With very little understanding of unicode in general, I’m trying to understand how to add unicode character codes to a font map, as I’m working on a project that requires a few specific unicode characters. At the moment I’m fiddling with gl::TextureFont, as I see that it has some unicode characters in its default char set that looks like:

static std::string  defaultChars() { return "ABCDEFGHIJKLMNOPQRSTUVWXYZabcdefghijklmnopqrstuvwxyz1234567890().?!,:;'\"&*=+-/\\@#_[]<>%^llflfiphrids\303\251\303\241\303\250\303\240"; }

Does anyone know where these last 8 character codes come from? I tried drawing them in the TextureFont sample by changing the input str given to mTextureFont->drawStringWrapped() to the following:

string str = "aaaa\303\251\303\241\303\250\303\240";

The result I got looks like (I switched to Arial font):

so first off, it looks like only four of the unicode chars are being drawn. Next, I looked up what the code is for é using this handy web app (index 112), wherein I see that the unicode value is 00E9, which doesn’t appear to be one of the chars that I input into the sample. I take it that the value on the webside is in hex, which corresponds to 233 in decimal, still not one of the values I inserted. So, still trying to find out what corresponds to what here.

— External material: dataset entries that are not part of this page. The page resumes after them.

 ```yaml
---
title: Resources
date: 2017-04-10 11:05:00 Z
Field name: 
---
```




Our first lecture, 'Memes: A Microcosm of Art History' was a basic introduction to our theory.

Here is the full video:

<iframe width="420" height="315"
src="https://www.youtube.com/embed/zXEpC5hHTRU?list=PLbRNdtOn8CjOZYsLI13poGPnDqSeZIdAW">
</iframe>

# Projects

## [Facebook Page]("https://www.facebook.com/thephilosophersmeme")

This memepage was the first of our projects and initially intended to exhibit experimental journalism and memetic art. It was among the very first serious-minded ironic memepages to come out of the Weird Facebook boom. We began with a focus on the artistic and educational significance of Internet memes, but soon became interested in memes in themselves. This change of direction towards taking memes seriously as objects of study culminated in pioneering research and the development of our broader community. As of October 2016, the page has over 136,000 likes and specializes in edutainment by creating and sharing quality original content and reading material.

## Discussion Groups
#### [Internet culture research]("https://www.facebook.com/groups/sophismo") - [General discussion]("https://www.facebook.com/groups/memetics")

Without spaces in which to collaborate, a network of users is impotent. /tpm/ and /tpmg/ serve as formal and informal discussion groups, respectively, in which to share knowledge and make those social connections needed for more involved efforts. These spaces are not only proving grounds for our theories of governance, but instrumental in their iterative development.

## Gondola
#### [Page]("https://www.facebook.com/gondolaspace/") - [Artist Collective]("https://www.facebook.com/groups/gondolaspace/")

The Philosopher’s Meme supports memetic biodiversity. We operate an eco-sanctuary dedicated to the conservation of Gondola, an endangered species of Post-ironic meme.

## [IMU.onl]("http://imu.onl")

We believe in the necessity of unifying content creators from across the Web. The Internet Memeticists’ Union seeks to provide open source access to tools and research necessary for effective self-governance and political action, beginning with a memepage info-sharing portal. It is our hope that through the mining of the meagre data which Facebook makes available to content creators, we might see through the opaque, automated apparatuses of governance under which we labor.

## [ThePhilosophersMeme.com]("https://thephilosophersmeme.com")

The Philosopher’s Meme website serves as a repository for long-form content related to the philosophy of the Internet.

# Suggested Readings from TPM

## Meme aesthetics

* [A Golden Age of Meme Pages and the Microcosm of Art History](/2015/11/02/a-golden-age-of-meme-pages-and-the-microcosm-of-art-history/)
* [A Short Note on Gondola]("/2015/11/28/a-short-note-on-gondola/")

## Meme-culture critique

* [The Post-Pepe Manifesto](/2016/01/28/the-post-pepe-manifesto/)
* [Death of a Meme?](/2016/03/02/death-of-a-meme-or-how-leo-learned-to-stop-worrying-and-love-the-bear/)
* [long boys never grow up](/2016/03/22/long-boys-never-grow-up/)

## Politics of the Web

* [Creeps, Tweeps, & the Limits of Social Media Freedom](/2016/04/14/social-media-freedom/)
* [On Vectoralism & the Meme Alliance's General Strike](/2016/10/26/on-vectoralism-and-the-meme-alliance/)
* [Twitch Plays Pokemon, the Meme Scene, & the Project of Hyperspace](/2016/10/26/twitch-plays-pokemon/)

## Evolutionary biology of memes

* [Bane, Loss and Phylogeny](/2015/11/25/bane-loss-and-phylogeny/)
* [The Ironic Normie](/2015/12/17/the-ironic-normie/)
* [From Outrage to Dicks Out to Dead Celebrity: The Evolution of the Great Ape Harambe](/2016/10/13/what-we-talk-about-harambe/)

Alternate question: I see in the content that I’m provided values like \u2022 for a bullet (can be found at index 135 in the web app I linked above) - how would I add the correct unicode character so that TextureFont can render this glyph?

Thanks all for the help. cheers,
Rich

\303\251 etc. are octal-encoded UTF-8 code points. Hex is an equally valid choice.

To take your • example (\u2022), using the appropriate entry on a similar site and scrolling to the UTF-8 (hex) line, the multibyte sequence is 0xE2 0x80 0xA2. I’ll use hex here instead of octal, so the string might become

string str = "example: \xE2\x80\xA2"

And running that through the TextureFont sample (after modifying the gl::TextureFont construction appropriately) produces:

With one or two obscure exceptions Cinder uses UTF-8 throughout, and this hex escaping should work everywhere. If you don’t care about MSW, you can actually just embed \u2022 directly in your string. However things get subtle when you care about cross-platform, so personally I stick with octal or hex. This post describes some of the nuances.

1 Like

Ah, that makes complete sense. Passing either octal or utf8 works for me here as well, even if the content from json that I’m rendering is using the utf16 (\u2022) values. jsoncpp must be doing the conversion internally, which is great. Thanks for the explanation, Andrew!

It’ll be nice once we’re all using VS 2015 / vc140, as it looks like it has much better support for utf16 and unicode string literals.